Your copy should repeat the data that follows exactly and contain no image.
== Records shown
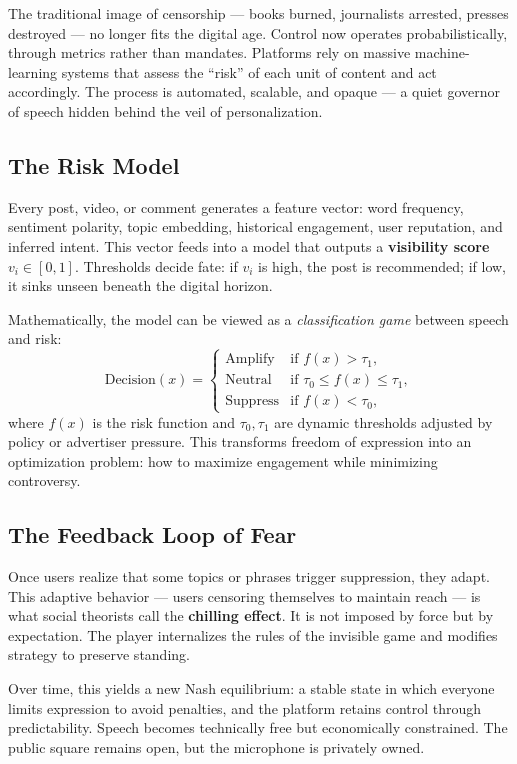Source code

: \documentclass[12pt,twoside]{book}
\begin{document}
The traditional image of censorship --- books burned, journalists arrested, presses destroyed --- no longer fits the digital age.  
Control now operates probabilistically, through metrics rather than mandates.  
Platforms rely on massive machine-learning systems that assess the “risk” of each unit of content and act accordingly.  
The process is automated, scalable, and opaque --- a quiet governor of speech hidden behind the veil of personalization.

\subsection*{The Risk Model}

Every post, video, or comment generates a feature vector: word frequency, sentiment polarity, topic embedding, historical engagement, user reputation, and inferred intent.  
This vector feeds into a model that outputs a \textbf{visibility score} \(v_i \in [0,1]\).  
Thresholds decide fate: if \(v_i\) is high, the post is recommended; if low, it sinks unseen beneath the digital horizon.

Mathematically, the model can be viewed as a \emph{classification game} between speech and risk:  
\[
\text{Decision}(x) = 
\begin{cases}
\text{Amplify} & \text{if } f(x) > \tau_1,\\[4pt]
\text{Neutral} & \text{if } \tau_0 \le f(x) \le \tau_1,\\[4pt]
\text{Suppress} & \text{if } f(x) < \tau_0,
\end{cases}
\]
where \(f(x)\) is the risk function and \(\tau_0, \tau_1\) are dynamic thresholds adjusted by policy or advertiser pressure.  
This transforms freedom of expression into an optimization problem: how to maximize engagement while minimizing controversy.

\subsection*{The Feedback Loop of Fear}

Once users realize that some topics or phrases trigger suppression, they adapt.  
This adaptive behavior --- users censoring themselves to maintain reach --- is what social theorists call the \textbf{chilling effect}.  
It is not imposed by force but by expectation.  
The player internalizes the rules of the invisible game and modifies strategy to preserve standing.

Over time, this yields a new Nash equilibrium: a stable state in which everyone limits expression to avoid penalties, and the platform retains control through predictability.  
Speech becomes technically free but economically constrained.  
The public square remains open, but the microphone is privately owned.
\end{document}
====
> **Completed task**
Source code

: \documentclass[12pt,twoside]{book}
\begin{document}
The traditional image of censorship --- books burned, journalists arrested, presses destroyed --- no longer fits the digital age.  
Control now operates probabilistically, through metrics rather than mandates.  
Platforms rely on massive machine-learning systems that assess the “risk” of each unit of content and act accordingly.  
The process is automated, scalable, and opaque --- a quiet governor of speech hidden behind the veil of personalization.

\subsection*{The Risk Model}

Every post, video, or comment generates a feature vector: word frequency, sentiment polarity, topic embedding, historical engagement, user reputation, and inferred intent.  
This vector feeds into a model that outputs a \textbf{visibility score} \(v_i \in [0,1]\).  
Thresholds decide fate: if \(v_i\) is high, the post is recommended; if low, it sinks unseen beneath the digital horizon.

Mathematically, the model can be viewed as a \emph{classification game} between speech and risk:  
\[
\text{Decision}(x) = 
\begin{cases}
\text{Amplify} & \text{if } f(x) > \tau_1,\\[4pt]
\text{Neutral} & \text{if } \tau_0 \le f(x) \le \tau_1,\\[4pt]
\text{Suppress} & \text{if } f(x) < \tau_0,
\end{cases}
\]
where \(f(x)\) is the risk function and \(\tau_0, \tau_1\) are dynamic thresholds adjusted by policy or advertiser pressure.  
This transforms freedom of expression into an optimization problem: how to maximize engagement while minimizing controversy.

\subsection*{The Feedback Loop of Fear}

Once users realize that some topics or phrases trigger suppression, they adapt.  
This adaptive behavior --- users censoring themselves to maintain reach --- is what social theorists call the \textbf{chilling effect}.  
It is not imposed by force but by expectation.  
The player internalizes the rules of the invisible game and modifies strategy to preserve standing.

Over time, this yields a new Nash equilibrium: a stable state in which everyone limits expression to avoid penalties, and the platform retains control through predictability.  
Speech becomes technically free but economically constrained.  
The public square remains open, but the microphone is privately owned.
\end{document}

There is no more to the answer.